To tackle this challenge, Google DeepMind researchers have proposed a breakthrough mechanism, Zipper. Current practice in multimodal generative models often involves pre-training models with vocabulary expansion techniques or fine-tuning them on aligned multimodal data. However, these techniques encounter limitations, such as inflexibility in integrating new modalities post-pre-training and requiring massive amounts of aligned cross-modal data.
Zipper offers a novel methodology by harnessing independently pre-trained unimodal decoders, assembling them using cross-attention mechanisms. It denotes an ability to reuse and repurpose pre-trained decoders flexibly while maintaining their unimodal performance.

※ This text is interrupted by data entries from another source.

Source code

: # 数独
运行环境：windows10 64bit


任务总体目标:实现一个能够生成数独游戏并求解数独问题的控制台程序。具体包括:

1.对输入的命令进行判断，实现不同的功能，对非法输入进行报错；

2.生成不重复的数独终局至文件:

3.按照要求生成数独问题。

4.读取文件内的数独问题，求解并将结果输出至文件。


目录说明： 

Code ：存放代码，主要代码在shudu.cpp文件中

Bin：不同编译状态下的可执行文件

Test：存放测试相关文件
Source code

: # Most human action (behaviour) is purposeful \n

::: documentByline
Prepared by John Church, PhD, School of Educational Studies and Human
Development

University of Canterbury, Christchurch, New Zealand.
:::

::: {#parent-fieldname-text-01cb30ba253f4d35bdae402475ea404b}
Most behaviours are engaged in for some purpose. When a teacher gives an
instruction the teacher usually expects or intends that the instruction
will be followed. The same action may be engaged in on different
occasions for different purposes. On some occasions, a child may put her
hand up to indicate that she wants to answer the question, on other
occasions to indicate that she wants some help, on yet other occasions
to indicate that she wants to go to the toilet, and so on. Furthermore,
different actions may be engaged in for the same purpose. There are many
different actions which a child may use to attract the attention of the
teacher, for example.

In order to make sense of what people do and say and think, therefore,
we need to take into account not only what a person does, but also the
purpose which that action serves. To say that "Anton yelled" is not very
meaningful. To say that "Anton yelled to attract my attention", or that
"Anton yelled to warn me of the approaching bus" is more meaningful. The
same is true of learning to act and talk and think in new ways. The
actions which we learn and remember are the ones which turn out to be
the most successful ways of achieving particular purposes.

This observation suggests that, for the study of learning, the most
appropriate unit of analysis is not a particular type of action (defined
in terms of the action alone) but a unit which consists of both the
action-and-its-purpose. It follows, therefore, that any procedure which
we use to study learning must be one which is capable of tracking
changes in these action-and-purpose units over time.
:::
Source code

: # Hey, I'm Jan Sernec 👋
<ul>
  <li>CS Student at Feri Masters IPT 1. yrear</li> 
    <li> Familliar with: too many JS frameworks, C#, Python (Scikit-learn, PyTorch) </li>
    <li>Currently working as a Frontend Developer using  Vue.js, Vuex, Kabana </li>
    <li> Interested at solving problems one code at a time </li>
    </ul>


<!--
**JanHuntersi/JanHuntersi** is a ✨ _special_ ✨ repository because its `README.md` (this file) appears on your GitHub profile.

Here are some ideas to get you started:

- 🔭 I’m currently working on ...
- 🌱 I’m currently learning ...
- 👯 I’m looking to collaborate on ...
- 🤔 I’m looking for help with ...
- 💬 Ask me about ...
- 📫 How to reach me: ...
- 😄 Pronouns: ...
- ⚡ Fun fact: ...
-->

The Zipper architecture is composed of numerous autoregressive decoder towers, independently pre-trained on a single modality using next-token prediction. The decoders are then consolidated using gated cross-attention layers, permitting regular interchange of information between modalities. The system regulates the embedding dimension size differences and shifts representations from one modality to another by incorporating projection layers during cross-attention.
To evaluate Zipper, experiments were conducted using variants of the PaLM2 models for text backbone and a similar model for speech backbone, pre-trained on the LibriLight dataset. Zipper proved to sustain unimodal performance and exhibited effective alignment capability of cross-attention. It was also found that it required significantly less aligned data.
Zipper is seen as a scalable solution for unimodal decoders’ integration, making modality composition efficient, even without substantial aligned data. It maintains high unimodal performance while achieving competitive cross-modal task results, potentially leading future research to combine more modalities.